Ahora, 14 años después, se verá como un icono pop que marcó a una generación y que entendió, a su manera, hacia dónde evolucionaba la sociedad. Un magacín de tarde se transformó en un reality que convertía todos los platós de Telecinco en un vecindario con todas sus consecuencias. Y así ha acabado, en el parking de la cadena encendiendo una hoguera con la épica de la flecha de Antonio Rebollo. El mismo que prendió el pebetero olímpico de Barcelona'92 ha iniciado el fuego que ha reducido a cenizas recuerdos del programa. Como pasará en tantas playas, plazas y alguna rotonda en esta noche de San Juan.  

Ha sido la gran estampa de cierre de Sálvame, aunque precedida por otro memorable encuentro inesperado con Pedro Piqueras que iba a su plató y se cruzó con toda la troupe de Sálvame que estaba poniendo caótico rumbo a la fogata. Y se pararon a charlotear con él, claro. No iban a perder tal ocasión. Y hasta ovacionaron a Piqueras, con esa inconsciencia alegre que representa tan bien Sálvame y como este programa naturalizó que la varieté es lanzarse a jugar. Incluso, a veces, antes de pedir permiso. 
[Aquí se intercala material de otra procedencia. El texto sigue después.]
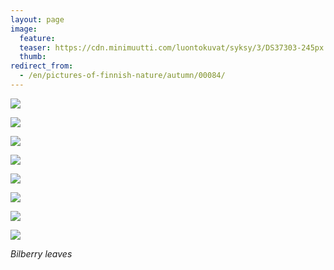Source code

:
 ```yaml
---
layout: page
image:
  feature:
  teaser: https://cdn.minimuutti.com/luontokuvat/syksy/3/DS37303-245px.jpg
  thumb:
redirect_from:
  - /en/pictures-of-finnish-nature/autumn/00084/
---
```


![](https://cdn.minimuutti.com/luontokuvat/syksy/3/DS37318-800px.jpg)

![](https://cdn.minimuutti.com/luontokuvat/syksy/3/DS37324-800px.jpg)

![](https://cdn.minimuutti.com/luontokuvat/syksy/3/DS37326-800px.jpg)

![](https://cdn.minimuutti.com/luontokuvat/syksy/3/DS37330-800px.jpg)

![](https://cdn.minimuutti.com/luontokuvat/syksy/3/DS37336-800px.jpg)

![](https://cdn.minimuutti.com/luontokuvat/syksy/3/DS37338-800px.jpg)

![](https://cdn.minimuutti.com/luontokuvat/syksy/3/DS37315-800px.jpg)

![](https://cdn.minimuutti.com/luontokuvat/syksy/3/DS37303-800px.jpg)

*Bilberry leaves*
Pero, en conjunto, el último Sálvame no ha sido lo que recordaremos de Sálvame. La intensidad de la despedida ha impedido que brillara con más ímpetu la corrosión que salvó a Sálvame de sus miserias. La lógica y folclórica exaltación de la emoción del equipo y protagonistas despidiéndose y regocijándose en su día histórico ha escondido parte de ese humanizador espíritu travieso que ha hecho más identificable a Sálvame en la España de los barrios, la España más transversal. 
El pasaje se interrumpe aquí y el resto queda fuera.